PEN International has highlighted concerns on four main areas related to press freedom ahead of the UN Universal Periodic Review (UPR) which will take place on 14 November.

The international organisation, in a coalition with a number of international organisations, highlighted four key areas: safety of journalists and the issue of impunity for violence and the killing of journalists; legislative restrictions on freedom of expression freedom of information and the lack of media pluralism.

“Since 2013, the climate for freedom of expression has deteriorated significantly in Malta, in particular in the lead up to and aftermath of the assassination of… Daphne Caruana Galizia on 16 October 2017. The threats and violence Caruana Galizia was subjected to in the course of her life and [in the] lead up to her assassination were tolerated with impunity by the Maltese authorities,” according to PEN International.

The submissions ahead of the UN review were made by ARTICLE 19, Reporters Without Borders (RSF), the International Press Institute (IPI) and the European Centre for Press and Media Freedom (ECPMF), as well as PEN International.

It focuses on Malta’s compliance with international human rights obligations with respect to freedom of expression (Article 19) and, in relation to the killing of journalists and the issue of impunity, the investigative duty under the right to life (Article 6) of the International Covenant on Civil and Political Rights (ICCPR) to which Malta is a State party.

“The tolerance of the authorities for this violence, and ultimately the assassination with impunity of such an important freedom of expression figure demonstrates key violations of freedom of expression in Malta since the last review and has profound implications for the right to freedom of expression of Malta as a whole,” according to the submission.

Malta experienced the sharpest drop in press freedom of all 180 countries covered by the 2018 Reporter Without Borders World Press Freedom Index.
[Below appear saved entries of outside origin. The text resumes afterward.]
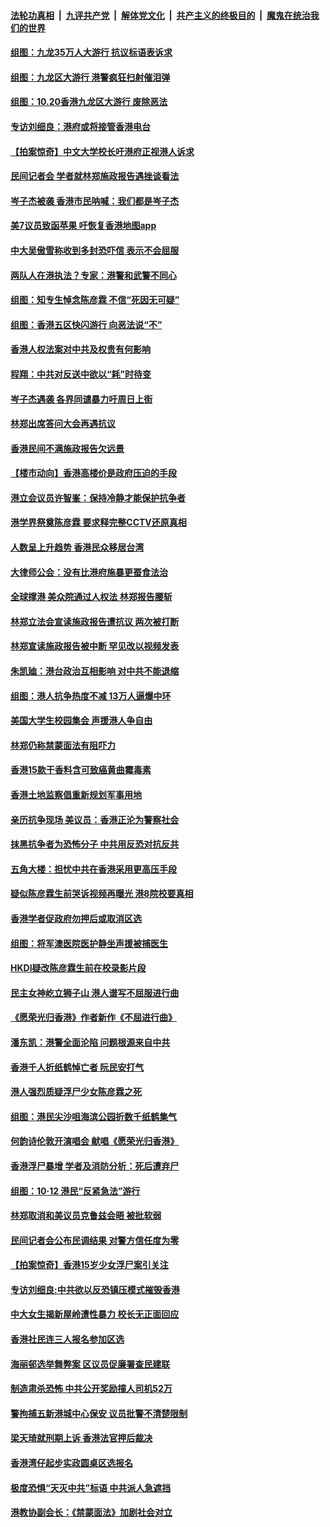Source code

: ####  [法轮功真相](../../../../basic/blob/master/README.md?t=10201926) &nbsp;|&nbsp; [九评共产党](../../../../9ping.md/blob/master/README.md?t=10201926) &nbsp;|&nbsp; [解体党文化](../../../../jtdwh.md/blob/master/README.md?t=10201926)  &nbsp;|&nbsp; [共产主义的终极目的](../../../../gczydzjmd.md/blob/master/README.md?t=10201926) &nbsp;|&nbsp; [魔鬼在统治我们的世界](../../../../mgztzwmdsj.md/blob/master/README.md?t=10201926) 

#### [组图：九龙35万人大游行 抗议标语表诉求](../pages/nsc415/n11600776.md?t=10201926) 

#### [组图：九龙区大游行 港警疯狂扫射催泪弹](../pages/nsc415/n11600559.md?t=10201926) 

#### [组图：10.20香港九龙区大游行 废除恶法](../pages/nsc415/n11600287.md?t=10201926) 

#### [专访刘细良：港府或将接管香港电台](../pages/nsc415/n11599012.md?t=10201926) 

#### [【拍案惊奇】中文大学校长吁港府正视港人诉求](../pages/nsc415/n11598581.md?t=10201926) 

#### [民间记者会 学者就林郑施政报告遇挫谈看法](../pages/nsc415/n11598011.md?t=10201926) 

#### [岑子杰被袭 香港市民呐喊：我们都是岑子杰](../pages/nsc415/n11598390.md?t=10201926) 

#### [美7议员致函苹果 吁恢复香港地图app](../pages/nsc415/n11598248.md?t=10201926) 

#### [中大吴傲雪称收到多封恐吓信 表示不会屈服](../pages/nsc415/n11598095.md?t=10201926) 

#### [两队人在港执法？专家：港警和武警不同心](../pages/nsc415/n11597359.md?t=10201926) 

#### [组图：知专生悼念陈彦霖 不信“死因无可疑”](../pages/nsc415/n11596744.md?t=10201926) 

#### [组图：香港五区快闪游行 向恶法说“不”](../pages/nsc415/n11596593.md?t=10201926) 

#### [香港人权法案对中共及权贵有何影响](../pages/nsc415/n11594631.md?t=10201926) 

#### [程翔：中共对反送中欲以“耗”时待变](../pages/nsc415/n11595801.md?t=10201926) 

#### [岑子杰遇袭 各界同谴暴力吁周日上街](../pages/nsc415/n11595885.md?t=10201926) 

#### [林郑出席答问大会再遇抗议](../pages/nsc415/n11595852.md?t=10201926) 

#### [香港民间不满施政报告欠远景](../pages/nsc415/n11595818.md?t=10201926) 

#### [【楼市动向】香港高楼价是政府压迫的手段](../pages/nsc415/n11595764.md?t=10201926) 

#### [港立会议员许智峯：保持冷静才能保护抗争者](../pages/nsc415/n11595237.md?t=10201926) 

#### [港学界祭奠陈彦霖 要求释完整CCTV还原真相](../pages/nsc415/n11594534.md?t=10201926) 

#### [人数呈上升趋势 香港民众移居台湾](../pages/nsc415/n11593390.md?t=10201926) 

#### [大律师公会：没有比港府施暴更蚕食法治](../pages/nsc415/n11593375.md?t=10201926) 

#### [全球撑港 美众院通过人权法 林郑报告腰斩](../pages/nsc415/n11593024.md?t=10201926) 

#### [林郑立法会宣读施政报告遭抗议 两次被打断](../pages/nsc415/n11591430.md?t=10201926) 

#### [林郑宣读施政报告被中断 罕见改以视频发表](../pages/nsc415/n11591626.md?t=10201926) 

#### [朱凯廸：港台政治互相影响 对中共不能退缩](../pages/nsc415/n11591148.md?t=10201926) 

#### [组图：港人抗争热度不减 13万人逼爆中环](../pages/nsc415/n11588944.md?t=10201926) 

#### [美国大学生校园集会 声援港人争自由](../pages/nsc415/n11591189.md?t=10201926) 

#### [林郑仍称禁蒙面法有阻吓力](../pages/nsc415/n11591121.md?t=10201926) 

#### [香港15款干香料含可致癌黄曲霉毒素](../pages/nsc415/n11591109.md?t=10201926) 

#### [香港土地监察倡重新规划军事用地](../pages/nsc415/n11591089.md?t=10201926) 

#### [亲历抗争现场 美议员：香港正沦为警察社会](../pages/nsc415/n11590947.md?t=10201926) 

#### [抹黑抗争者为恐怖分子 中共用反恐对抗反共](../pages/nsc415/n11590934.md?t=10201926) 

#### [五角大楼：担忧中共在香港采用更高压手段](../pages/nsc415/n11590856.md?t=10201926) 

#### [疑似陈彦霖生前哭诉视频再曝光 港8院校要真相](../pages/nsc415/n11590228.md?t=10201926) 

#### [香港学者促政府勿押后或取消区选](../pages/nsc415/n11588661.md?t=10201926) 

#### [组图：将军澳医院医护静坐声援被捕医生](../pages/nsc415/n11588653.md?t=10201926) 

#### [HKDI疑改陈彦霖生前在校录影片段](../pages/nsc415/n11588654.md?t=10201926) 

#### [民主女神屹立狮子山 港人谱写不屈服进行曲](../pages/nsc415/n11588404.md?t=10201926) 

#### [《愿荣光归香港》作者新作《不屈进行曲》](../pages/nsc415/n11586770.md?t=10201926) 

#### [潘东凯：港警全面沦陷 问题根源来自中共](../pages/nsc415/n11586360.md?t=10201926) 

#### [香港千人折纸鹤悼亡者 阮民安打气](../pages/nsc415/n11586147.md?t=10201926) 

#### [港人强烈质疑浮尸少女陈彦霖之死](../pages/nsc415/n11586027.md?t=10201926) 

#### [组图：港民尖沙咀海滨公园折数千纸鹤集气](../pages/nsc415/n11585600.md?t=10201926) 

#### [何韵诗伦敦开演唱会 献唱《愿荣光归香港》](../pages/nsc415/n11585063.md?t=10201926) 

#### [香港浮尸暴增 学者及消防分析：死后遭弃尸](../pages/nsc415/n11584690.md?t=10201926) 

#### [组图：10·12 港民“反紧急法”游行](../pages/nsc415/n11584376.md?t=10201926) 

#### [林郑取消和美议员克鲁兹会晤 被批软弱](../pages/nsc415/n11584304.md?t=10201926) 

#### [民间记者会公布民调结果 对警方信任度为零](../pages/nsc415/n11583514.md?t=10201926) 

#### [【拍案惊奇】香港15岁少女浮尸案引关注](../pages/nsc415/n11581423.md?t=10201926) 

#### [专访刘细良:中共欲以反恐镇压模式摧毁香港](../pages/nsc415/n11581860.md?t=10201926) 

#### [中大女生揭新屋岭遭性暴力 校长无正面回应](../pages/nsc415/n11581494.md?t=10201926) 

#### [香港社民连三人报名参加区选](../pages/nsc415/n11581435.md?t=10201926) 

#### [海丽邨选举舞弊案 区议员促廉署查民建联](../pages/nsc415/n11581469.md?t=10201926) 

#### [制造肃杀恐怖 中共公开奖励撞人司机52万](../pages/nsc415/n11581115.md?t=10201926) 

#### [警拘捕五新港城中心保安 议员批警不清楚限制](../pages/nsc415/n11579684.md?t=10201926) 

#### [梁天琦就刑期上诉 香港法官押后裁决](../pages/nsc415/n11579674.md?t=10201926) 

#### [香港湾仔起步实政圆桌区选报名](../pages/nsc415/n11579641.md?t=10201926) 

#### [极度恐惧“天灭中共”标语 中共派人急遮挡](../pages/nsc415/n11579361.md?t=10201926) 

#### [港教协副会长：《禁蒙面法》加剧社会对立](../pages/nsc415/n11578019.md?t=10201926)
Malta also received the steepest score in The Economist’s Democracy Index.

PEN International stressed the need for a public inquiry, saying freedom of expression in Malta has deteriorated significantly in the lead up to and aftermath of Caruana Galizia’s assassination.

“With respect to her murder, the coalition urges UN member states to recommend that Malta establishes a public inquiry into the killing of journalist Daphne Caruana Galizia to probe whether her death could have been prevented and to learn lessons for the future,” the organisation said in a statement.

The government has so far done its best to avoid it, even telling the BBC that it was unnecessary.